→ **WHAT IS BEING ASKED**
Nothing but a full, exact copy of the data is needed.

[[ DATASET CONTENT, beginning ]]

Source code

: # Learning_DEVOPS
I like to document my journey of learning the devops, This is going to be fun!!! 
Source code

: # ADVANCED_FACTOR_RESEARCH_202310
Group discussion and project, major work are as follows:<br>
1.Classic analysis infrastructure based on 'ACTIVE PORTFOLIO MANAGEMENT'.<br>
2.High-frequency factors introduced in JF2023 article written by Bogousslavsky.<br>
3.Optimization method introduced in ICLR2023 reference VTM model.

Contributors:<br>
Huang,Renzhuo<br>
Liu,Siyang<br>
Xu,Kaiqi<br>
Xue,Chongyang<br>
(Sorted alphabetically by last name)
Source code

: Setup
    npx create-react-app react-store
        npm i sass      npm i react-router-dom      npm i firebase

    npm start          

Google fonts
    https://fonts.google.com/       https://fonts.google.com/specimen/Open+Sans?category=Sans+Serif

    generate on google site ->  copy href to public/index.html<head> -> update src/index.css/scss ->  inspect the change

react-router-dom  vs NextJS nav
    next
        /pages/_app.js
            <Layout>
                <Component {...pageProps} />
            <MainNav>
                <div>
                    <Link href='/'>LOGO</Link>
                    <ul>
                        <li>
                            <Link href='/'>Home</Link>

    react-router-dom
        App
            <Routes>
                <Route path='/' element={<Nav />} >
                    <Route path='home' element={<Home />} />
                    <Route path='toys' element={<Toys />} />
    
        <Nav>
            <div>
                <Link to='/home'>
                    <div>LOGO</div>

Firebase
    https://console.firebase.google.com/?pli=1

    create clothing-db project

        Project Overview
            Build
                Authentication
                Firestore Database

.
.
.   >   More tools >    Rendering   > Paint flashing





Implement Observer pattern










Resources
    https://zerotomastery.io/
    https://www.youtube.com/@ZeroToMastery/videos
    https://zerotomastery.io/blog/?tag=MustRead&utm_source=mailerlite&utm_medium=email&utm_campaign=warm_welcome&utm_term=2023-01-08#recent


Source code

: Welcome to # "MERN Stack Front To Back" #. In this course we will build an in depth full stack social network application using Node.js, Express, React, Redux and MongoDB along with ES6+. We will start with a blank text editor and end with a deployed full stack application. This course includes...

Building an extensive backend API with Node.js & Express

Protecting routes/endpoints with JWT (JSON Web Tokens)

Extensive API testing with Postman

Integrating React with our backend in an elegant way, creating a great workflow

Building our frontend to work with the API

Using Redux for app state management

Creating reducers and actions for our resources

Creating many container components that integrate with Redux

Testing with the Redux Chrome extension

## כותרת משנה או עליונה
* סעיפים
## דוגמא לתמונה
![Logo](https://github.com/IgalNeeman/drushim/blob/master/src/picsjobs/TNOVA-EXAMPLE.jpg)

[[ DATASET CONTENT, end ]]

→ **ANSWER FOR THIS EXERCISE**
Source code

: # Learning_DEVOPS
I like to document my journey of learning the devops, This is going to be fun!!! 
Source code

: # ADVANCED_FACTOR_RESEARCH_202310
Group discussion and project, major work are as follows:<br>
1.Classic analysis infrastructure based on 'ACTIVE PORTFOLIO MANAGEMENT'.<br>
2.High-frequency factors introduced in JF2023 article written by Bogousslavsky.<br>
3.Optimization method introduced in ICLR2023 reference VTM model.

Contributors:<br>
Huang,Renzhuo<br>
Liu,Siyang<br>
Xu,Kaiqi<br>
Xue,Chongyang<br>
(Sorted alphabetically by last name)
Source code

: Setup
    npx create-react-app react-store
        npm i sass      npm i react-router-dom      npm i firebase

    npm start          

Google fonts
    https://fonts.google.com/       https://fonts.google.com/specimen/Open+Sans?category=Sans+Serif

    generate on google site ->  copy href to public/index.html<head> -> update src/index.css/scss ->  inspect the change

react-router-dom  vs NextJS nav
    next
        /pages/_app.js
            <Layout>
                <Component {...pageProps} />
            <MainNav>
                <div>
                    <Link href='/'>LOGO</Link>
                    <ul>
                        <li>
                            <Link href='/'>Home</Link>

    react-router-dom
        App
            <Routes>
                <Route path='/' element={<Nav />} >
                    <Route path='home' element={<Home />} />
                    <Route path='toys' element={<Toys />} />
    
        <Nav>
            <div>
                <Link to='/home'>
                    <div>LOGO</div>

Firebase
    https://console.firebase.google.com/?pli=1

    create clothing-db project

        Project Overview
            Build
                Authentication
                Firestore Database

.
.
.   >   More tools >    Rendering   > Paint flashing





Implement Observer pattern










Resources
    https://zerotomastery.io/
    https://www.youtube.com/@ZeroToMastery/videos
    https://zerotomastery.io/blog/?tag=MustRead&utm_source=mailerlite&utm_medium=email&utm_campaign=warm_welcome&utm_term=2023-01-08#recent


Source code

: Welcome to # "MERN Stack Front To Back" #. In this course we will build an in depth full stack social network application using Node.js, Express, React, Redux and MongoDB along with ES6+. We will start with a blank text editor and end with a deployed full stack application. This course includes...

Building an extensive backend API with Node.js & Express

Protecting routes/endpoints with JWT (JSON Web Tokens)

Extensive API testing with Postman

Integrating React with our backend in an elegant way, creating a great workflow

Building our frontend to work with the API

Using Redux for app state management

Creating reducers and actions for our resources

Creating many container components that integrate with Redux

Testing with the Redux Chrome extension

## כותרת משנה או עליונה
* סעיפים
## דוגמא לתמונה
![Logo](https://github.com/IgalNeeman/drushim/blob/master/src/picsjobs/TNOVA-EXAMPLE.jpg)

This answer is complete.